● **PROBLEM REQUIREMENTS**: The expected answer is a bare count of the lines in the data below that contain "your".

● **THE INPUT**:
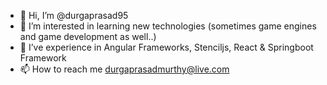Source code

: - 👋 Hi, I’m @durgaprasad95
- 👀 I’m interested in learning new technologies (sometimes game engines and game development as well..)
- 👀 I’ve experience in Angular Frameworks, Stenciljs, React & Springboot Framework
- 📫 How to reach me durgaprasadmurthy@live.com

<!---
durgaprasad95/durgaprasad95 is a ✨ special ✨ repository because its `README.md` (this file) appears on your GitHub profile.
You can click the Preview link to take a look at your changes.
--->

● **THE COMPLETED TASK**: 2